→ **Dataset entries**:
----
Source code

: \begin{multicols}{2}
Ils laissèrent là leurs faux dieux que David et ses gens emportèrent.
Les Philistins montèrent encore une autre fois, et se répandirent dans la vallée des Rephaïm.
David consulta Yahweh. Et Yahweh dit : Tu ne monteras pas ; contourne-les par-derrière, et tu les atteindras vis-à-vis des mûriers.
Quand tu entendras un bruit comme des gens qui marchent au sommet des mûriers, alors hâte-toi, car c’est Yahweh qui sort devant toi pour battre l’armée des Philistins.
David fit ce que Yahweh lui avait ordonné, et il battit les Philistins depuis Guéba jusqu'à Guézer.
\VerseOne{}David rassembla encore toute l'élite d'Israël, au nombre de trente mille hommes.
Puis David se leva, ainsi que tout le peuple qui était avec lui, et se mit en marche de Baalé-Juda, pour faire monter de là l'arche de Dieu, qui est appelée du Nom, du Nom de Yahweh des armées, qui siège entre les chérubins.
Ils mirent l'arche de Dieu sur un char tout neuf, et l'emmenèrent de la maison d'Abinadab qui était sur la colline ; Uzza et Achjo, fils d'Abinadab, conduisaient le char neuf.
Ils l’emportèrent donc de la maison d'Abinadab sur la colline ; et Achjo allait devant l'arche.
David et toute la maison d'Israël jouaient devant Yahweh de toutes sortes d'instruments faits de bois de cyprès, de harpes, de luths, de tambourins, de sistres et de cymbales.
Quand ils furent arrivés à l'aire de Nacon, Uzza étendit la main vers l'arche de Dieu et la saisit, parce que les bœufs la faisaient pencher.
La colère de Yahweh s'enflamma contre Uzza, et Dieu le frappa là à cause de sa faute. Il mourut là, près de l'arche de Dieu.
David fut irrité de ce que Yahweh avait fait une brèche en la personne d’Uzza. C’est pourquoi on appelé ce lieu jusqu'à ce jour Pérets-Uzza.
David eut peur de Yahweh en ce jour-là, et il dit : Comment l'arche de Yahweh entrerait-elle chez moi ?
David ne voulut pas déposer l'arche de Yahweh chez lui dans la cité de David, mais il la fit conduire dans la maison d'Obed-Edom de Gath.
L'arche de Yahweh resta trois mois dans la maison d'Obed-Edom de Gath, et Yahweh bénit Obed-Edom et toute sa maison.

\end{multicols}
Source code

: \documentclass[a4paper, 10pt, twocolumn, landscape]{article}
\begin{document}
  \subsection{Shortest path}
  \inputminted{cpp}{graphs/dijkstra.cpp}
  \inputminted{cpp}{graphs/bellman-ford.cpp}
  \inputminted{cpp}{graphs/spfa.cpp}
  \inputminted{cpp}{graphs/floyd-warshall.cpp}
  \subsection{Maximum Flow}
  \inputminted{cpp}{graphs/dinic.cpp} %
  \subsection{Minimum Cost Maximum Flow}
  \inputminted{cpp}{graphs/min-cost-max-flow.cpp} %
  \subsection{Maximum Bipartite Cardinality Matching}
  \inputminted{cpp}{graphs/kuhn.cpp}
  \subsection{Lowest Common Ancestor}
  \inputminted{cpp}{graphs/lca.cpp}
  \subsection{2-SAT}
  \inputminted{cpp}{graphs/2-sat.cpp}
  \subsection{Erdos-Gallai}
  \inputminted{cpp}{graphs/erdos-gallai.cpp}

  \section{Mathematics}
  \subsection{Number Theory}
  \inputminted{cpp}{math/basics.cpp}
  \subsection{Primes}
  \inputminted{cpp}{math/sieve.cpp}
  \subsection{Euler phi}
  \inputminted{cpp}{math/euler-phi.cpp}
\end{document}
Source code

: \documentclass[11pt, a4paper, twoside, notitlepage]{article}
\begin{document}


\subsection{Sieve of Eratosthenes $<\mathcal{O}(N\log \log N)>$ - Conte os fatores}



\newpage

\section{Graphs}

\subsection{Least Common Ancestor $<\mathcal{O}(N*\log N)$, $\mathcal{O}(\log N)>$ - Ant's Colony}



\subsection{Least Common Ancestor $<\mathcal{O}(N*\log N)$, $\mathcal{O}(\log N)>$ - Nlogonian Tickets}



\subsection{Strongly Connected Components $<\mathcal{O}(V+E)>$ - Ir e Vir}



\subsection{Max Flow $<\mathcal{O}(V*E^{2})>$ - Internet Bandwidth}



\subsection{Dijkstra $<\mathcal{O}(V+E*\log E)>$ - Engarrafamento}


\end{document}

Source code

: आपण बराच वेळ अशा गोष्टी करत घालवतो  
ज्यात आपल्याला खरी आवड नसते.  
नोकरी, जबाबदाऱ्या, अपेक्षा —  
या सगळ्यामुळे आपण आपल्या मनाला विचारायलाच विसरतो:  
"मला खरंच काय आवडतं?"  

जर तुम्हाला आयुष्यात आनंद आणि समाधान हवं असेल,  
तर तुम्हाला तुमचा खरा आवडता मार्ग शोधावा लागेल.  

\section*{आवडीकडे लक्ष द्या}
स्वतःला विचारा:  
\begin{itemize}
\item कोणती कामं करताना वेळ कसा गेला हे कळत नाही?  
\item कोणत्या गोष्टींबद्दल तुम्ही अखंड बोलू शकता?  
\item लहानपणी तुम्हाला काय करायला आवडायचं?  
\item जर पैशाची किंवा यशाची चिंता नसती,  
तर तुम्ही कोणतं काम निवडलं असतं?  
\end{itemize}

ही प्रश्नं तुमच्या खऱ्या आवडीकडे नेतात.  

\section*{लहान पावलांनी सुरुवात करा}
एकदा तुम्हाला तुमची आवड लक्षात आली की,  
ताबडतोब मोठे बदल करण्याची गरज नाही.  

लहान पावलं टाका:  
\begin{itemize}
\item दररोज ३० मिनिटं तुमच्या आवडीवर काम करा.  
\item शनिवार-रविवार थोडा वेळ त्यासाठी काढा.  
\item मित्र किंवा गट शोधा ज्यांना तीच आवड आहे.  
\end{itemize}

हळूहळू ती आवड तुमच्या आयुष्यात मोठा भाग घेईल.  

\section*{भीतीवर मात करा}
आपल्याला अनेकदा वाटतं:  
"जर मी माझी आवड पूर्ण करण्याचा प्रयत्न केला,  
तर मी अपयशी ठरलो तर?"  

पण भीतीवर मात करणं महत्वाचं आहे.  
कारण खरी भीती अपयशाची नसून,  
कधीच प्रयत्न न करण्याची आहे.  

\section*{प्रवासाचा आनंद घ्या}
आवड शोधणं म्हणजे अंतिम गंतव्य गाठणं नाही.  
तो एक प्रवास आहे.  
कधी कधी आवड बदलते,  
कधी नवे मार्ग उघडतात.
----
Go through the records above and copy every line holding the word "Gath".

David ne voulut pas déposer l'arche de Yahweh chez lui dans la cité de David, mais il la fit conduire dans la maison d'Obed-Edom de Gath.
L'arche de Yahweh resta trois mois dans la maison d'Obed-Edom de Gath, et Yahweh bénit Obed-Edom et toute sa maison.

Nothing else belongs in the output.